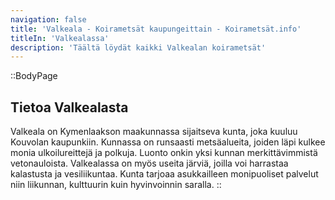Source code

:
```yaml
---
navigation: false
title: 'Valkeala - Koirametsät kaupungeittain - Koirametsät.info'
titleIn: 'Valkealassa'
description: 'Täältä löydät kaikki Valkealan koirametsät'
---
```


::BodyPage
## Tietoa Valkealasta
Valkeala on Kymenlaakson maakunnassa sijaitseva kunta, joka kuuluu Kouvolan kaupunkiin. Kunnassa on runsaasti metsäalueita, joiden läpi kulkee monia ulkoilureittejä ja polkuja. Luonto onkin yksi kunnan merkittävimmistä vetonauloista. Valkealassa on myös useita järviä, joilla voi harrastaa kalastusta ja vesiliikuntaa. Kunta tarjoaa asukkailleen monipuoliset palvelut niin liikunnan, kulttuurin kuin hyvinvoinnin saralla.
::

════

* _To do_:
Transcribe the data completely. No pictures should appear in the transcription.

* _Response below_:
Source code

:
```yaml
---
navigation: false
title: 'Valkeala - Koirametsät kaupungeittain - Koirametsät.info'
titleIn: 'Valkealassa'
description: 'Täältä löydät kaikki Valkealan koirametsät'
---
```


::BodyPage
## Tietoa Valkealasta
Valkeala on Kymenlaakson maakunnassa sijaitseva kunta, joka kuuluu Kouvolan kaupunkiin. Kunnassa on runsaasti metsäalueita, joiden läpi kulkee monia ulkoilureittejä ja polkuja. Luonto onkin yksi kunnan merkittävimmistä vetonauloista. Valkealassa on myös useita järviä, joilla voi harrastaa kalastusta ja vesiliikuntaa. Kunta tarjoaa asukkailleen monipuoliset palvelut niin liikunnan, kulttuurin kuin hyvinvoinnin saralla.
::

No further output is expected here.